Outros corpos nossos is a long-term project (2019-2021) that chooses the book form to walk the libertarian paths drawn by the queer community in the city of Maputo. The project stems from the intuition to trace the queer city through the spaces it claims: places, events, nights. It is a collective project that combines in which the iconographic part (Aghi) meets the oral history research curated by Caio Simões de Araújo and the imaginative hues of the writing of Mozambican artist Mnapego Namoda.
The book includes texts by Caio Simões De Araújo, Nelson Munguambe, Francelino Zeute, Pamina Sebastião, Mnapego Namoda and Aghi.

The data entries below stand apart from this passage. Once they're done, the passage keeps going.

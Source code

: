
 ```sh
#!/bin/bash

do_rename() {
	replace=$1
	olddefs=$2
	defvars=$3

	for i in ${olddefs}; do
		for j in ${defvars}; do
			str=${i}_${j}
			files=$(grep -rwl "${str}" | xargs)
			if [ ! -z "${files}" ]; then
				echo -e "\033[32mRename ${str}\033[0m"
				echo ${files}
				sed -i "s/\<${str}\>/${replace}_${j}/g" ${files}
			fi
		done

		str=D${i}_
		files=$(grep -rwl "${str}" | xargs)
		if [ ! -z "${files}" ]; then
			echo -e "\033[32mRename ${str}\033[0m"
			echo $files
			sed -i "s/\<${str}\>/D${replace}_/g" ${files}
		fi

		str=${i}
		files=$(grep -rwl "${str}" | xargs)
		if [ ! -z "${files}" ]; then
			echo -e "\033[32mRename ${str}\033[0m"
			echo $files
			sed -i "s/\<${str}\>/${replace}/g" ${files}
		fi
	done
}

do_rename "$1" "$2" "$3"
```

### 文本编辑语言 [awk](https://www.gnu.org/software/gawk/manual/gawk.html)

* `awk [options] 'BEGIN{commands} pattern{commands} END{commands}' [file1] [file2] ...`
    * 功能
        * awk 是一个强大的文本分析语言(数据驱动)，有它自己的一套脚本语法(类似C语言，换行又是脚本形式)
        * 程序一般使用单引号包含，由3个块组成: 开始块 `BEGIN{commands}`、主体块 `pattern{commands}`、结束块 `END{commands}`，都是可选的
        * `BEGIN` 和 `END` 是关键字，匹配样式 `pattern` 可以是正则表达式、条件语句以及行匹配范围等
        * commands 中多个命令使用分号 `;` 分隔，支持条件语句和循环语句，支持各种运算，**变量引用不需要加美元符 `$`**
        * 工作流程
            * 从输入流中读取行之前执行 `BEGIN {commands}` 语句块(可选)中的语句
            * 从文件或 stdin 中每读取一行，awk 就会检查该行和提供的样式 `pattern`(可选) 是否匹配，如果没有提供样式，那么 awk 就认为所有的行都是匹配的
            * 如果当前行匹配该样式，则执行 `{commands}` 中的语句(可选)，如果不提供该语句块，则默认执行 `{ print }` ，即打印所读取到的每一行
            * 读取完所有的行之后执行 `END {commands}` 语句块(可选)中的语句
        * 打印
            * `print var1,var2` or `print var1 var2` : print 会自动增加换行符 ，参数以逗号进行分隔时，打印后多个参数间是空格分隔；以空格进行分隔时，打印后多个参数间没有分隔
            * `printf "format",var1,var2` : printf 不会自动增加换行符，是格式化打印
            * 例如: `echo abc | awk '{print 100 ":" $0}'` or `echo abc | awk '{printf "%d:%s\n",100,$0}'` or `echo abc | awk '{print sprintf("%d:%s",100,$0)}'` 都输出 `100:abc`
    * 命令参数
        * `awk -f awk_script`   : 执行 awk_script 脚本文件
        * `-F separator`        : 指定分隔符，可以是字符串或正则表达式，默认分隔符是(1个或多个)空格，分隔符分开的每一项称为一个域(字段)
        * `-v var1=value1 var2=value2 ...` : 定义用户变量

"Here, this short concoction of words – Other, Bodies,Ours – incorporates these dimensions of queer experience: the overlapping of otherness and self, the corporeality of identities, and the urgent claim for belonging in a community.
With this in mind, the project Other Bodies of Ours follows a group of queer artists and activists as they carve out for themselves a space in the world, and in the city. The texts, photographs, portraits and testimonies comprise a living and lived archive of queer narratives in Maputo. As such, this book has been designed to blur the tenuous lines between public history and private biography. The photographs do not solely document an event; they are the product of the conversation between the photographer, the performers, and the public and private spaces they occupy. In presenting this work, the book hopes to interrogate the very means by which memories and archives are produced, silenced and reactivated in the midst of political struggles for LGBTIQ rights, visibility and recognition".
Caio Simões de Araújo
OUTROS CORPOS NOSSOS by Mnapego Namoda
E quando pela primeira vez eu beijei uma Mulher
senti que me beijava também
que me amava também
Naquele tempo eu ainda me entendia e identificava apenas como Mulher,
Hoje,
infinitas possibilidades
...
And when I first kissed a Woman
I felt that I was also kissing myself
that I also loved myself
At that time I still understood myself and identified myself only as a Woman
Today,
there are infinite possibilities
I.
Por todas as mentiras que aceitamos como verdades, eu imagino que o absurdo quando
acorda todas as manhãs na sua vasta cama cheia de flores,
mesmo antes de abrir os olhos, se ri das nossas caras
Como pudemos acreditar que, dos tantos e tantos zilhões de seres humanos que habitam
este planeta, existem apenas dois sexos biológicos, duas identidades de géneros e uma,
apenas uma identidade sexual?
Como pudemos acreditar que o amor se expressaria em apenas um formato?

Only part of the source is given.